Ama onun yerine Islington’daki ‘The Three Johns’ barına gidebilirsiniz belki. Rusya’dan kovulan, Avrupa’nın çeşitli ülkelerinden Belçika’dan, İsveç’ten Norveç’ten ve Danimarka’dan da kovulan Rus aydınlar, aktivistler, Rus Rejimi’ni ve uygulamalarını eleştirenler ya sürgün edilmişti ya da yurt dışına kaçmıştı. Kendilerine karışmayan tek başkent Londra idi.
Bar deyince Leon Trotsky’nin kim olduğunu dahi bilmeyenler tabi sarhoşların mekanı diyebilir ama alakası yok. Kahvehane ve bar gibi toplanma yerleri hiçbir zaman yönetenler tarafından sevilmez çünkü fikir alışverişinin yapıldığı yerlerdir. Kahve yudumlayanlar vaktiyle Osmanlı’da ve Avrupa’da ‘belalı ve tehlikeli’ kabul edildi hep. Yudumladıkları şey değil de konuştukları şey idi tehlikeli olan.
İşte bu barda önemli kararlar alındığı düşünülür. Bolşevik ve Menşevikler 1917’deki Ekim Devrimi’ne giden buluşmalarını gizlilik içinde yapmak zorunda olduklarında her gün veya aynı gece farklı yerlere gitmek zorunda kaldılar.

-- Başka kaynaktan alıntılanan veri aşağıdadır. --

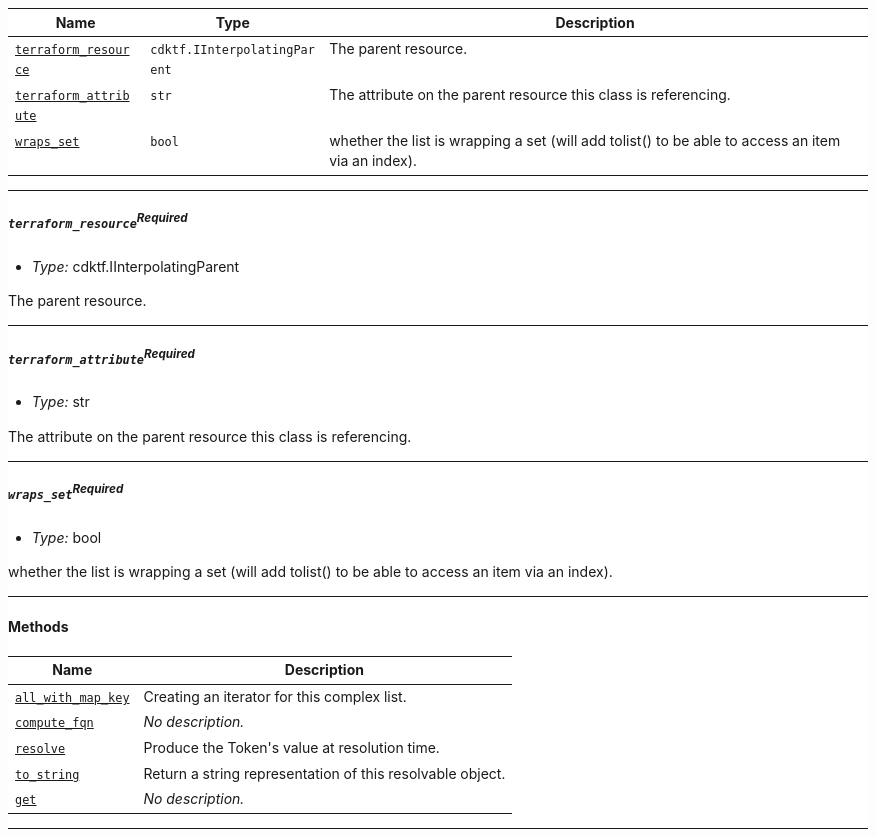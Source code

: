 | **Name** | **Type** | **Description** |
| --- | --- | --- |
| <code><a href="#@cdktf/provider-datadog.dataDatadogLogsIndexes.DataDatadogLogsIndexesLogsIndexesExclusionFilterList.Initializer.parameter.terraformResource">terraform_resource</a></code> | <code>cdktf.IInterpolatingParent</code> | The parent resource. |
| <code><a href="#@cdktf/provider-datadog.dataDatadogLogsIndexes.DataDatadogLogsIndexesLogsIndexesExclusionFilterList.Initializer.parameter.terraformAttribute">terraform_attribute</a></code> | <code>str</code> | The attribute on the parent resource this class is referencing. |
| <code><a href="#@cdktf/provider-datadog.dataDatadogLogsIndexes.DataDatadogLogsIndexesLogsIndexesExclusionFilterList.Initializer.parameter.wrapsSet">wraps_set</a></code> | <code>bool</code> | whether the list is wrapping a set (will add tolist() to be able to access an item via an index). |

---

##### `terraform_resource`<sup>Required</sup> <a name="terraform_resource" id="@cdktf/provider-datadog.dataDatadogLogsIndexes.DataDatadogLogsIndexesLogsIndexesExclusionFilterList.Initializer.parameter.terraformResource"></a>

- *Type:* cdktf.IInterpolatingParent

The parent resource.

---

##### `terraform_attribute`<sup>Required</sup> <a name="terraform_attribute" id="@cdktf/provider-datadog.dataDatadogLogsIndexes.DataDatadogLogsIndexesLogsIndexesExclusionFilterList.Initializer.parameter.terraformAttribute"></a>

- *Type:* str

The attribute on the parent resource this class is referencing.

---

##### `wraps_set`<sup>Required</sup> <a name="wraps_set" id="@cdktf/provider-datadog.dataDatadogLogsIndexes.DataDatadogLogsIndexesLogsIndexesExclusionFilterList.Initializer.parameter.wrapsSet"></a>

- *Type:* bool

whether the list is wrapping a set (will add tolist() to be able to access an item via an index).

---

#### Methods <a name="Methods" id="Methods"></a>

| **Name** | **Description** |
| --- | --- |
| <code><a href="#@cdktf/provider-datadog.dataDatadogLogsIndexes.DataDatadogLogsIndexesLogsIndexesExclusionFilterList.allWithMapKey">all_with_map_key</a></code> | Creating an iterator for this complex list. |
| <code><a href="#@cdktf/provider-datadog.dataDatadogLogsIndexes.DataDatadogLogsIndexesLogsIndexesExclusionFilterList.computeFqn">compute_fqn</a></code> | *No description.* |
| <code><a href="#@cdktf/provider-datadog.dataDatadogLogsIndexes.DataDatadogLogsIndexesLogsIndexesExclusionFilterList.resolve">resolve</a></code> | Produce the Token's value at resolution time. |
| <code><a href="#@cdktf/provider-datadog.dataDatadogLogsIndexes.DataDatadogLogsIndexesLogsIndexesExclusionFilterList.toString">to_string</a></code> | Return a string representation of this resolvable object. |
| <code><a href="#@cdktf/provider-datadog.dataDatadogLogsIndexes.DataDatadogLogsIndexesLogsIndexesExclusionFilterList.get">get</a></code> | *No description.* |

---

Diğer yerlerin nereler olduğu hala bilinmiyor.
Sözü açılmışken Lenin’in Londra’da yaşadığı ev Bloomsbury Mahallesi’nde Tavistock Place’te ve Mavi Plaka ile onurlandırılmıştır.
Bir de tabi herkesin aklından British Museum Okuma Salonu geçiyor olmalı…lakin hala kapalıdır. Önemlidir çünkü Lenin orada Rusya’da yasaklanan, yakılan, istenmeyen kitaplara ulaşabildi, ekonomi ve Rusya Tarımı ve köylüsü hakkında okumalarını yaptı, Iskra’yı çıkararak gizlice Avrupa’nın farklı yerlerine ve Rusya’ya gönderebildi.
‘Kıvılcımdan ateş çıkacaktır’ dediler.
Ancak yine de ‘Lenin Odası’ denilebilecek yer Clerkenwell’deki Marx Kütüphanesi ve Arşivi binasıdır. Bu kütüphaneye gitmek için sosyalist, marksist, Leninist olmaya gerek yok. Yakın tarihin yaşatılan görselleri, eserleri ve anılarıdırlar.
Tabi…çok yorulacağınızı düşünerek son olarak bir de dinlenme yeri öneriyorum. Koca kafalı, gür saçlı, sakallı, şişman üstad Karl Marx’ın British Museum Okuma Salonu seanslarından sonra bir çırpıda 12 basamaklı müzeden uçarcasına inerek gittiği ‘Museum Tavern’e gidin…müze kadar şöhretlidir bu tadilatsız mübarek yer…Almanlar o kadar zarar verse de şehre ve çevreye…Museum Tavern Barı ayaktadır, tadilatsız ve 299 yaşındadır.
‘Ale’ biranızı içerek taam edebilirsiniz diyeceğim ama çok şükür herkes istediğini içebilecek kadar özgür bir yerdeyiz. Mühim olan düşünüp, tartışıp barış duygularıyla dolu ayrılmak!